Extract fasta sequences from a nucl blastdb
You can extract fasta sequence from a blastdb constructed from a fasta file using blastdbcmd
which should be installed when you install makeblastdb
.
blastdbcmd -entry all -db <database label> -out <outfile>
If you had a database called my_database
which contained the files my_database.nhr
, my_database.nsq
, my_database.nin
and you wanted your fasta output file to be called reference.fasta
you would run the following:
blastdbcmd -entry all -db my_database -out reference.fasta
Install blast on ubuntu
apt-get install ncbi-blast+
You can check the version that will be installed in advance here:
https://packages.ubuntu.com/xenial/ncbi-blast+
Extract GI and taxid from blastdb
Data can be extracted from a blastdb using blastdbcmd
which should be included in a blast installation.

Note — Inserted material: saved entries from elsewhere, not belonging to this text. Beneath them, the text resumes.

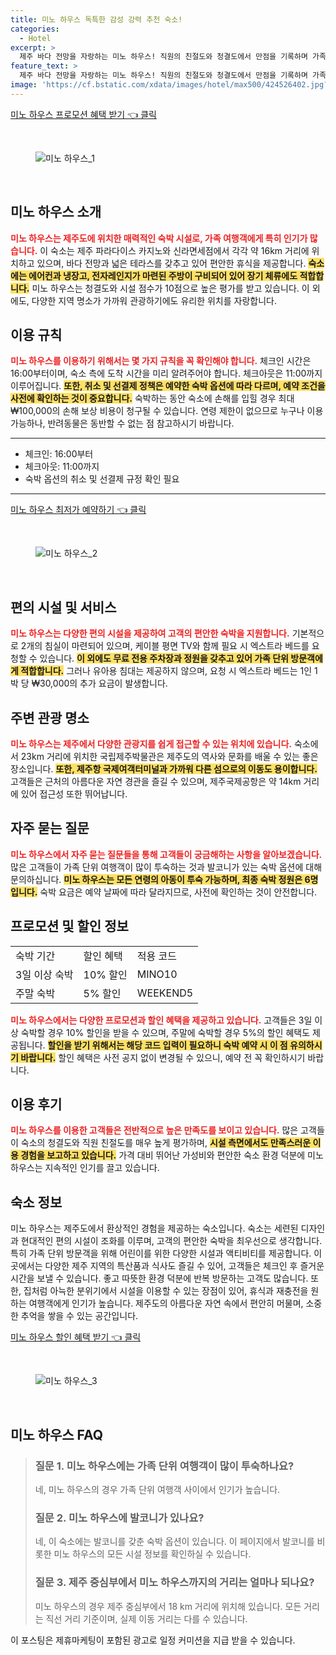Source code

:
```yaml
---
title: 미노 하우스 독특한 감성 강력 추천 숙소!
categories:
  - Hotel
excerpt: >
  제주 바다 전망을 자랑하는 미노 하우스! 직원의 친절도와 청결도에서 만점을 기록하며 가족 단위 여행객에게도 인기. 편안한 휴식과 가성비 좋은 숙소를 찾는다면 주목하세요!
feature_text: >
  제주 바다 전망을 자랑하는 미노 하우스! 직원의 친절도와 청결도에서 만점을 기록하며 가족 단위 여행객에게도 인기. 편안한 휴식과 가성비 좋은 숙소를 찾는다면 주목하세요!
image: 'https://cf.bstatic.com/xdata/images/hotel/max500/424526402.jpg?k=11fc88baf9060603ee51dead99cab69918dbae5b67fe41915b982adf6a8f6aea&o=&hp=1'
---
```


<p><a class="modoo-button" href="https://tinyurl.com/25kevsek" rel="nofollow noopener">미노 하우스 프로모션 혜택 받기 👈 클릭</a></p><br/>
<figure class="image"><img alt="미노 하우스_1" src="https://cf.bstatic.com/xdata/images/hotel/max1024x768/431427081.jpg?k=964bf7f4f8b8408ec3f5af7403b071f53a41fea414f60591945fd9a4406bada7&amp;o=&amp;hp=1"/></figure><br/>

<h2 id="미노하우스소개">미노 하우스 소개</h2>
<p><b><span style="color: #ee2323;">미노 하우스는 제주도에 위치한 매력적인 숙박 시설로, 가족 여행객에게 특히 인기가 많습니다.</span></b> 이 숙소는 제주 파라다이스 카지노와 신라면세점에서 각각 약 16km 거리에 위치하고 있으며, 바다 전망과 넓은 테라스를 갖추고 있어 편안한 휴식을 제공합니다. <b><span style="background-color: #ffe066;">숙소에는 에어컨과 냉장고, 전자레인지가 마련된 주방이 구비되어 있어 장기 체류에도 적합합니다.</span></b> 미노 하우스는 청결도와 시설 점수가 10점으로 높은 평가를 받고 있습니다. 이 외에도, 다양한 지역 명소가 가까워 관광하기에도 유리한 위치를 자랑합니다.</p>
<h2 id="이용규칙">이용 규칙</h2>
<p><b><span style="color: #ee2323;">미노 하우스를 이용하기 위해서는 몇 가지 규칙을 꼭 확인해야 합니다.</span></b> 체크인 시간은 16:00부터이며, 숙소 측에 도착 시간을 미리 알려주어야 합니다. 체크아웃은 11:00까지 이루어집니다. <b><span style="background-color: #ffe066;">또한, 취소 및 선결제 정책은 예약한 숙박 옵션에 따라 다르며, 예약 조건을 사전에 확인하는 것이 중요합니다.</span></b> 숙박하는 동안 숙소에 손해를 입힐 경우 최대 ₩100,000의 손해 보상 비용이 청구될 수 있습니다. 연령 제한이 없으므로 누구나 이용 가능하나, 반려동물은 동반할 수 없는 점 참고하시기 바랍니다.</p>
<hr/>
<ul>
<li>체크인: 16:00부터</li>
<li>체크아웃: 11:00까지</li>
<li>숙박 옵션의 취소 및 선결제 규정 확인 필요</li>
</ul>
<hr/>
<p><a class="modoo-button" href="https://tinyurl.com/25kevsek" rel="nofollow noopener">미노 하우스 최저가 예약하기 👈 클릭</a></p><br/>
<figure class="image"><img alt="미노 하우스_2" src="https://cf.bstatic.com/xdata/images/hotel/max500/424526402.jpg?k=11fc88baf9060603ee51dead99cab69918dbae5b67fe41915b982adf6a8f6aea&amp;o=&amp;hp=1"/></figure><br/>
<h2 id="편의시설">편의 시설 및 서비스</h2>
<p><b><span style="color: #ee2323;">미노 하우스는 다양한 편의 시설을 제공하여 고객의 편안한 숙박을 지원합니다.</span></b> 기본적으로 2개의 침실이 마련되어 있으며, 케이블 평면 TV와 함께 필요 시 엑스트라 베드를 요청할 수 있습니다. <b><span style="background-color: #ffe066;">이 외에도 무료 전용 주차장과 정원을 갖추고 있어 가족 단위 방문객에게 적합합니다.</span></b> 그러나 유아용 침대는 제공하지 않으며, 요청 시 엑스트라 베드는 1인 1박 당 ₩30,000의 추가 요금이 발생합니다.</p>
<h2 id="주변관광">주변 관광 명소</h2>
<p><b><span style="color: #ee2323;">미노 하우스는 제주에서 다양한 관광지를 쉽게 접근할 수 있는 위치에 있습니다.</span></b> 숙소에서 23km 거리에 위치한 국립제주박물관은 제주도의 역사와 문화를 배울 수 있는 좋은 장소입니다. <b><span style="background-color: #ffe066;">또한, 제주항 국제여객터미널과 가까워 다른 섬으로의 이동도 용이합니다.</span></b> 고객들은 근처의 아름다운 자연 경관을 즐길 수 있으며, 제주국제공항은 약 14km 거리에 있어 접근성 또한 뛰어납니다.</p>
<h2 id="자주 묻는 질문">자주 묻는 질문</h2>
<p><b><span style="color: #ee2323;">미노 하우스에서 자주 묻는 질문들을 통해 고객들이 궁금해하는 사항을 알아보겠습니다.</span></b> 많은 고객들이 가족 단위 여행객이 많이 투숙하는 것과 발코니가 있는 숙박 옵션에 대해 문의하십니다. <b><span style="background-color: #ffe066;">미노 하우스는 모든 연령의 아동이 투숙 가능하며, 최종 숙박 정원은 6명입니다.</span></b> 숙박 요금은 예약 날짜에 따라 달라지므로, 사전에 확인하는 것이 안전합니다.</p>
<h2 id="프로모션및할인">프로모션 및 할인 정보</h2>
<table>
<tr>
<td>숙박 기간</td>
<td>할인 혜택</td>
<td>적용 코드</td>
</tr>
<tr>
<td>3일 이상 숙박</td>
<td>10% 할인</td>
<td>MINO10</td>
</tr>
<tr>
<td>주말 숙박</td>
<td>5% 할인</td>
<td>WEEKEND5</td>
</tr>
</table>
<p><b><span style="color: #ee2323;">미노 하우스에서는 다양한 프로모션과 할인 혜택을 제공하고 있습니다.</span></b> 고객들은 3일 이상 숙박할 경우 10% 할인을 받을 수 있으며, 주말에 숙박할 경우 5%의 할인 혜택도 제공됩니다. <b><span style="background-color: #ffe066;">할인을 받기 위해서는 해당 코드 입력이 필요하니 숙박 예약 시 이 점 유의하시기 바랍니다.</span></b> 할인 혜택은 사전 공지 없이 변경될 수 있으니, 예약 전 꼭 확인하시기 바랍니다.</p>
<h2 id="이용후기">이용 후기</h2>
<p><b><span style="color: #ee2323;">미노 하우스를 이용한 고객들은 전반적으로 높은 만족도를 보이고 있습니다.</span></b> 많은 고객들이 숙소의 청결도와 직원 친절도를 매우 높게 평가하며, <b><span style="background-color: #ffe066;">시설 측면에서도 만족스러운 이용 경험을 보고하고 있습니다.</span></b> 가격 대비 뛰어난 가성비와 편안한 숙소 환경 덕분에 미노 하우스는 지속적인 인기를 끌고 있습니다.</p>
<h2 id="정보">숙소 정보</h2>
<p>미노 하우스는 제주도에서 환상적인 경험을 제공하는 숙소입니다. 숙소는 세련된 디자인과 현대적인 편의 시설이 조화를 이루며, 고객의 편안한 숙박을 최우선으로 생각합니다. 특히 가족 단위 방문객을 위해 어린이를 위한 다양한 시설과 액티비티를 제공합니다. 이곳에서는 다양한 제주 지역의 특산품과 식사도 즐길 수 있어, 고객들은 체크인 후 즐거운 시간을 보낼 수 있습니다. 좋고 따뜻한 환경 덕분에 반복 방문하는 고객도 많습니다. 또한, 집처럼 아늑한 분위기에서 시설을 이용할 수 있는 장점이 있어, 휴식과 재충전을 원하는 여행객에게 인기가 높습니다. 제주도의 아름다운 자연 속에서 편안히 머물며, 소중한 추억을 쌓을 수 있는 공간입니다.</p>

<p><a class="modoo-button" href="https://tinyurl.com/25kevsek" rel="nofollow noopener">미노 하우스 할인 혜택 받기 👈 클릭</a></p><br>

<figure class="image"><img src="https://cf.bstatic.com/xdata/images/hotel/max500/424526375.jpg?k=5a62ef8ccd09efdb4f76d6a19c76b894aa9347b12f06699a571285cf1b5bb5d3&o=&hp=1" alt="미노 하우스_3"></figure><br>
<h2 id="미노 하우스_FAQ">미노 하우스 FAQ</h2>
<div itemscope="" itemtype="https://schema.org/FAQPage"> <blockquote> <div itemscope="" itemprop="mainEntity" itemtype="https://schema.org/Question"> <h3 id="질문_1" itemprop="name">질문 1. 미노 하우스에는 가족 단위 여행객이 많이 투숙하나요?</h3> <div itemscope="" itemprop="acceptedAnswer" itemtype="https://schema.org/Answer"> <span itemprop="text"> <p>네, 미노 하우스의 경우 가족 단위 여행객 사이에서 인기가 높습니다.</p> </span> </div> </div> <div itemscope="" itemprop="mainEntity" itemtype="https://schema.org/Question"> <h3 id="질문_2" itemprop="name">질문 2. 미노 하우스에 발코니가 있나요?</h3> <div itemscope="" itemprop="acceptedAnswer" itemtype="https://schema.org/Answer"> <span itemprop="text"> <p>네, 이 숙소에는 발코니를 갖춘 숙박 옵션이 있습니다. 이 페이지에서 발코니를 비롯한 미노 하우스의 모든 시설 정보를 확인하실 수 있습니다.</p> </span> </div> </div> <div itemscope="" itemprop="mainEntity" itemtype="https://schema.org/Question"> <h3 id="질문_3" itemprop="name">질문 3. 제주 중심부에서 미노 하우스까지의 거리는 얼마나 되나요?</h3> <div itemscope="" itemprop="acceptedAnswer" itemtype="https://schema.org/Answer"> <span itemprop="text"> <p>미노 하우스의 경우 제주 중심부에서 18 km 거리에 위치해 있습니다. 모든 거리는 직선 거리 기준이며, 실제 이동 거리는 다를 수 있습니다.</p> </span> </div> </div> </blockquote> </div><p>이 포스팅은 제휴마케팅이 포함된 광고로 일정 커미션을 지급 받을 수 있습니다.</p>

You can specify from the options below as part of -outfmt
what metadata to include and in what order.
From the man page:
-outfmt <String>
Output format, where the available format specifiers are:
%f means sequence in FASTA format
%s means sequence data (without defline)
%a means accession
%g means gi
%o means ordinal id (OID)
%i means sequence id
%t means sequence title
%l means sequence length
%h means sequence hash value
%T means taxid
%X means leaf-node taxids
%e means membership integer
%L means common taxonomic name
%C means common taxonomic names for leaf-node taxids
%S means scientific name
%N means scientific names for leaf-node taxids
%B means BLAST name
%K means taxonomic super kingdom
%P means PIG
The example snippet shows how gi and taxid can be extracted from blastdb. The NCBI 16SMicrobial (ftp) blastdb was chosen for this example:
# Example:
# blastdbcmd -db <db label> -entry all -outfmt "%g %T" -out <outfile>
blastdbcmd -db 16SMicrobial -entry all -outfmt "%g %T" -out 16SMicrobial.gi_taxid.tsv
Which will produce a file 16SMicrobial.gi_taxid.tsv
that looks like this:
939733319 526714
636559958 429001
645319546 629680